Pour que les Européens acquièrent cette autonomie, encore faut-il qu’ils soient d’accord sur ce principe…
Les Français, sous De Gaulle, Mitterrand ou Chirac, ont toujours trouvé sur leur chemin les Britanniques, qui ont historiquement été les principaux freins à une réelle autonomie stratégique européenne. Les Allemands, depuis les années soixante, ont le plus souvent eu une position ambivalente, selon les chanceliers et les situations politiques, mais ils n’ont au fond jamais franchi le pas. Au printemps 2017, face à l’hostilité de Trump à l’égard de l’Otan, la très atlantiste Angela Merkel avait eu cette phrase détonante : « Les temps où l’on pouvait s’appuyer sur les États-Unis sont désormais révolus ». Mais y a-t-il eu de vrais changements dans le positionnement allemand ? Non – du moins jusqu’à présent. Les inerties historico-institutionnelles sont très puissantes.

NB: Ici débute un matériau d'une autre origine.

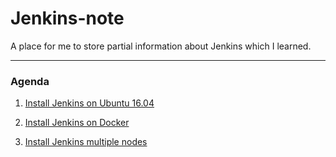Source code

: # Jenkins-note
A place for me to store partial information about Jenkins which I learned.

----------------------
### Agenda

1. [Install Jenkins on Ubuntu 16.04](./docs/install_jenkins_ubuntu.md)

2. [Install Jenkins on Docker](install_jenkins_docker.md)

3. [Install Jenkins multiple nodes](install_jenkins_multi_node.md)

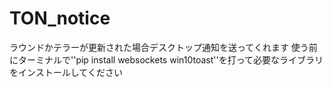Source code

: # TON_notice
ラウンドかテラーが更新された場合デスクトップ通知を送ってくれます
使う前にターミナルで''pip install websockets win10toast''を打って必要なライブラリをインストールしてください
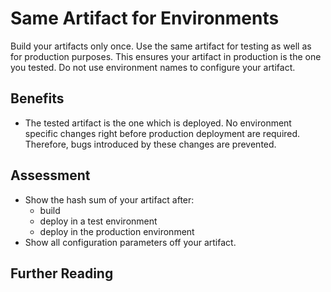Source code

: # Same Artifact for Environments

Build your artifacts only once. Use the same artifact for testing as well as for production purposes. This ensures your artifact in production is the one you tested. Do not use environment names to configure your artifact.

## Benefits

- The tested artifact is the one which is deployed. No environment specific changes right before production deployment are required. Therefore, bugs introduced by these changes are prevented.

## Assessment

- Show the hash sum of your artifact after:
  - build
  - deploy in a test environment
  - deploy in the production environment
- Show all configuration parameters off your artifact.

## Further Reading
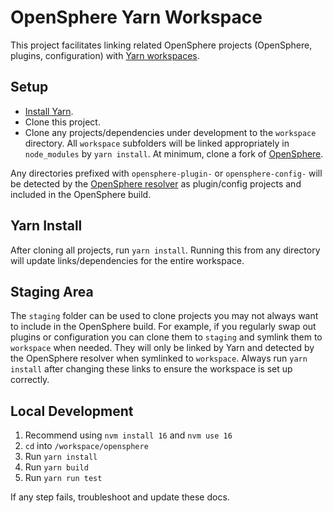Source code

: # OpenSphere Yarn Workspace

This project facilitates linking related OpenSphere projects (OpenSphere, plugins, configuration) with [Yarn workspaces](https://yarnpkg.com/lang/en/docs/workspaces/).

## Setup

* [Install Yarn](https://yarnpkg.com/en/docs/install).
* Clone this project.
* Clone any projects/dependencies under development to the `workspace` directory. All `workspace` subfolders will be linked appropriately in `node_modules` by `yarn install`. At minimum, clone a fork of [OpenSphere](https://github.com/ngageoint/opensphere).

Any directories prefixed with `opensphere-plugin-` or `opensphere-config-` will be detected by the [OpenSphere resolver](https://github.com/ngageoint/opensphere-build-resolver) as plugin/config projects and included in the OpenSphere build.

## Yarn Install

After cloning all projects, run `yarn install`. Running this from any directory will update links/dependencies for the entire workspace.

## Staging Area

The `staging` folder can be used to clone projects you may not always want to include in the OpenSphere build. For example, if you regularly swap out plugins or configuration you can clone them to `staging` and symlink them to `workspace` when needed. They will only be linked by Yarn and detected by the OpenSphere resolver when symlinked to `workspace`. Always run `yarn install` after changing these links to ensure the workspace is set up correctly.

## Local Development

1. Recommend using `nvm install 16` and `nvm use 16`
1. `cd` into `/workspace/opensphere`
1. Run `yarn install`
1. Run `yarn build`
1. Run `yarn run test`

If any step fails, troubleshoot and update these docs.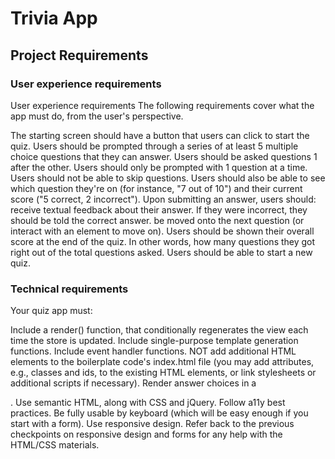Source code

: # Trivia App

## Project Requirements

### User experience requirements

User experience requirements
The following requirements cover what the app must do, from the user's perspective.

The starting screen should have a button that users can click to start the quiz.
Users should be prompted through a series of at least 5 multiple choice questions that they can answer.
Users should be asked questions 1 after the other.
Users should only be prompted with 1 question at a time.
Users should not be able to skip questions.
Users should also be able to see which question they're on (for instance, "7 out of 10") and their current score ("5 correct, 2 incorrect").
Upon submitting an answer, users should:
receive textual feedback about their answer. If they were incorrect, they should be told the correct answer.
be moved onto the next question (or interact with an element to move on).
Users should be shown their overall score at the end of the quiz. In other words, how many questions they got right out of the total questions asked.
Users should be able to start a new quiz.

### Technical requirements

Your quiz app must:

Include a render() function, that conditionally regenerates the view each time the store is updated.
Include single-purpose template generation functions.
Include event handler functions.
NOT add additional HTML elements to the boilerplate code's index.html file (you may add attributes, e.g., classes and ids, to the existing HTML elements, or link stylesheets or additional scripts if necessary).
Render answer choices in a <form>.
Use semantic HTML, along with CSS and jQuery.
Follow a11y best practices.
Be fully usable by keyboard (which will be easy enough if you start with a form).
Use responsive design.
Refer back to the previous checkpoints on responsive design and forms for any help with the HTML/CSS materials.
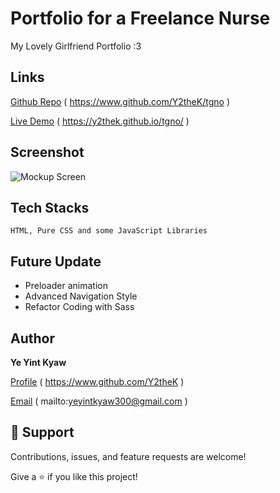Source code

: # Portfolio for a Freelance Nurse
My Lovely Girlfriend Portfolio :3

## Links
[Github Repo](https://www.github.com/Y2theK/tgno) ( https://www.github.com/Y2theK/tgno )

[Live Demo](https://y2thek.github.io/tgno/) ( https://y2thek.github.io/tgno/ )

## Screenshot
![Mockup Screen](https://github.com/Y2theK/tgno/blob/main/assets/img/MacBook%2C%20iPhone%20X%2C%20and%20screen.jpg "MockUp")

## Tech Stacks
`HTML, Pure CSS and some JavaScript Libraries`

## Future Update
* Preloader animation
* Advanced Navigation Style
* Refactor Coding with Sass

## Author
**Ye Yint Kyaw**

[Profile](https://www.github.com/Y2theK) ( https://www.github.com/Y2theK )

[Email](mailto:yeyintkyaw300@gmail.com?subject=Hi "Hi!") ( mailto:yeyintkyaw300@gmail.com )

## 🤝 Support

Contributions, issues, and feature requests are welcome!

Give a ⭐️ if you like this project!
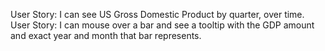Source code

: User Story: I can see US Gross Domestic Product by quarter, over time.
User Story: I can mouse over a bar and see a tooltip with the GDP amount and exact year and month that bar represents.
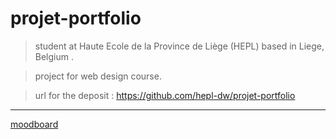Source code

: # projet-portfolio
> student at Haute Ecole de la Province de Liège (HEPL) based in Liege, Belgium .

>project for web design course.

>url for the deposit : https://github.com/hepl-dw/projet-portfolio

---

[moodboard](https://github.com/seda-karadeniz/projet-portfolio/blob/main/moodboard.md "moodboard")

Comment imaginer l’Otan de demain au prisme de ce rapport États-Unis – Europe ?
Le problème, c’est que tout reste à faire pour doter les Européens de ce que seule l’Otan est actuellement en mesure de leur offrir en termes de capacité d’interopérabilité et de conduite d’opérations : c’est la fameuse « duplication », dont les Américains n’ont jamais voulu entendre parler. Trump change la donne : on peut imaginer que les États-Unis se désengagent sinon de l’Alliance, du moins de la machinerie de l’Otan qui deviendrait, de facto, européenne. Le président américain semble d’ailleurs considérer que maintenant, l’Otan, au fond, c’est l’Europe. Mais quelles que soient les modalités d’une future autonomie stratégique européenne, la question se posera nécessairement à terme : même si la crise du Groenland retombe, il restera le souvenir de cette tentative de prédation d’un pays de l’Alliance, et pas n’importe lequel, à l’encontre d’un autre membre – un épisode d’ailleurs d’autant plus aberrant qu’on n’a pas assez rappelé que si le Danemark a été l’un des pays fondateurs de l’Otan, c’est parce que les États-Unis l’avaient voulu en raison du Groenland. En 1949, la France souhaitait limiter la participation européenne aux cinq pays signataires du traité de Bruxelles, c’est-à-dire la France, la Grande-Bretagne et les pays du Benelux. Mais Washington a imposé la Norvège pour le Svalbard, l’Islande en raison de sa situation stratégique, le Portugal pour les Açores et le Danemark pour le Groenland (la France, pour équilibrer l’Alliance vers le sud, a alors soutenu la participation de l’Italie). Autant de pays qui pouvaient contribuer à la défense avancée du continent nord-américain.
Historien, spécialiste des relations entre l’Europe et l’Otan. Dernier ouvrage paru : Le tournant de 1983. Une histoire politique. La gauche, la rigueur, l’Europe (Odile Jacob, 432 p., 29,90€).